(Stored data)
__________________________________________________

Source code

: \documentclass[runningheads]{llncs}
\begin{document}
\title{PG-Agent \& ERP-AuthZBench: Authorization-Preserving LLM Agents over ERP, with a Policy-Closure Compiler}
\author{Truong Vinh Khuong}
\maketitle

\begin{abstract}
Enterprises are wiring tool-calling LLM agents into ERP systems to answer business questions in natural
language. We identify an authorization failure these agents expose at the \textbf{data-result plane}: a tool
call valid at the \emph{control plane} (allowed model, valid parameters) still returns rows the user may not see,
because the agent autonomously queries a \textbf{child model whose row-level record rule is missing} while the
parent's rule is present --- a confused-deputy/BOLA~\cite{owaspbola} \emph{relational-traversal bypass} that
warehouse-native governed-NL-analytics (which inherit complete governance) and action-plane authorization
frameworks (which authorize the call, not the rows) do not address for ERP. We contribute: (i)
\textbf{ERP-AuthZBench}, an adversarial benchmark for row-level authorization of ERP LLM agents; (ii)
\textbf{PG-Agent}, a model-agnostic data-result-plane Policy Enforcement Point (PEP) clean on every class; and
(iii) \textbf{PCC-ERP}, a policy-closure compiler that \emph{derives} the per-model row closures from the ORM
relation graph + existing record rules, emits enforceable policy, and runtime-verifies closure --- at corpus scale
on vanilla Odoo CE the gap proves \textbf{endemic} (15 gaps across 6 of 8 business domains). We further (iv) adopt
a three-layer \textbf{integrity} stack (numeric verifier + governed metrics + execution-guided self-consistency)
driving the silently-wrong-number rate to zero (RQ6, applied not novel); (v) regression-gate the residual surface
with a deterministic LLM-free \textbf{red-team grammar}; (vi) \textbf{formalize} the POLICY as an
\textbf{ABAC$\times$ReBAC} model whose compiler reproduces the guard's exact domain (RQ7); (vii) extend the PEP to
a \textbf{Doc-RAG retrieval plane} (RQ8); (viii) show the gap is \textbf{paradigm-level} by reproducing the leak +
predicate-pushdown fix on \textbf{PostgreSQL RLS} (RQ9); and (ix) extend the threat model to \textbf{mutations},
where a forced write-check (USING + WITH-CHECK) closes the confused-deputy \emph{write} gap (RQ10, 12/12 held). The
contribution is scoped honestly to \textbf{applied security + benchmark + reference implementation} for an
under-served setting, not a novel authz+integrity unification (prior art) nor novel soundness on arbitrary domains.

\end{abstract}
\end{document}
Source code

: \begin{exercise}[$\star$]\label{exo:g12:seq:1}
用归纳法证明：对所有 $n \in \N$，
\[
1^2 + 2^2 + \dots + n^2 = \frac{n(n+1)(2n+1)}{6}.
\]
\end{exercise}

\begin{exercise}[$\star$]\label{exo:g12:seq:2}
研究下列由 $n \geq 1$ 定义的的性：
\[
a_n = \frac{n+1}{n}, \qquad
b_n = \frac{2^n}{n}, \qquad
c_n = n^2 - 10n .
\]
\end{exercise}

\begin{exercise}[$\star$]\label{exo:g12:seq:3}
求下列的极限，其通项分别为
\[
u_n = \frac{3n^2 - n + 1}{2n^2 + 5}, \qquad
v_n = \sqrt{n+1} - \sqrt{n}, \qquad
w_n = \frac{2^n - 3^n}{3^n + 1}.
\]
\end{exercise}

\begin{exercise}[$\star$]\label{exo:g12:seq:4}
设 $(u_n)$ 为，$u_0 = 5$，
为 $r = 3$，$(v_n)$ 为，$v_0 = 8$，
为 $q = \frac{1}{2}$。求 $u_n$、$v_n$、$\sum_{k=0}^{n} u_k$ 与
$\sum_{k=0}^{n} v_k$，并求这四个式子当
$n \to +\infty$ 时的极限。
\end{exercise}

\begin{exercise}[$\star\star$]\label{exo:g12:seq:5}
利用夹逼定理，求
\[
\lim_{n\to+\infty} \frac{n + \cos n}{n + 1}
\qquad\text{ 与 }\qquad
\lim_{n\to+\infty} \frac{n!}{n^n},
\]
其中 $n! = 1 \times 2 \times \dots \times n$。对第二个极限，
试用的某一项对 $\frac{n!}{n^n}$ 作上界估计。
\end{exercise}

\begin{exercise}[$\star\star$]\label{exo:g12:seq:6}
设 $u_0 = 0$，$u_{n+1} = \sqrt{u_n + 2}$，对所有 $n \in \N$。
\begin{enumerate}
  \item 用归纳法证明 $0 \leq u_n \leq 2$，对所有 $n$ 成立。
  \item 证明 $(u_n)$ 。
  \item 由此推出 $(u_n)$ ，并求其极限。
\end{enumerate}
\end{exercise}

__________________________________________________

> [EXERCISE DETAILS] In the entries above, find the line with "LLM agents; (ii)" and the line with "predicate-pushdown fix on", then restate word for word both of them and every line between, with nothing more.

> [RESULT BELOW]
\textbf{ERP-AuthZBench}, an adversarial benchmark for row-level authorization of ERP LLM agents; (ii)
\textbf{PG-Agent}, a model-agnostic data-result-plane Policy Enforcement Point (PEP) clean on every class; and
(iii) \textbf{PCC-ERP}, a policy-closure compiler that \emph{derives} the per-model row closures from the ORM
relation graph + existing record rules, emits enforceable policy, and runtime-verifies closure --- at corpus scale
on vanilla Odoo CE the gap proves \textbf{endemic} (15 gaps across 6 of 8 business domains). We further (iv) adopt
a three-layer \textbf{integrity} stack (numeric verifier + governed metrics + execution-guided self-consistency)
driving the silently-wrong-number rate to zero (RQ6, applied not novel); (v) regression-gate the residual surface
with a deterministic LLM-free \textbf{red-team grammar}; (vi) \textbf{formalize} the POLICY as an
\textbf{ABAC$\times$ReBAC} model whose compiler reproduces the guard's exact domain (RQ7); (vii) extend the PEP to
a \textbf{Doc-RAG retrieval plane} (RQ8); (viii) show the gap is \textbf{paradigm-level} by reproducing the leak +
predicate-pushdown fix on \textbf{PostgreSQL RLS} (RQ9); and (ix) extend the threat model to \textbf{mutations},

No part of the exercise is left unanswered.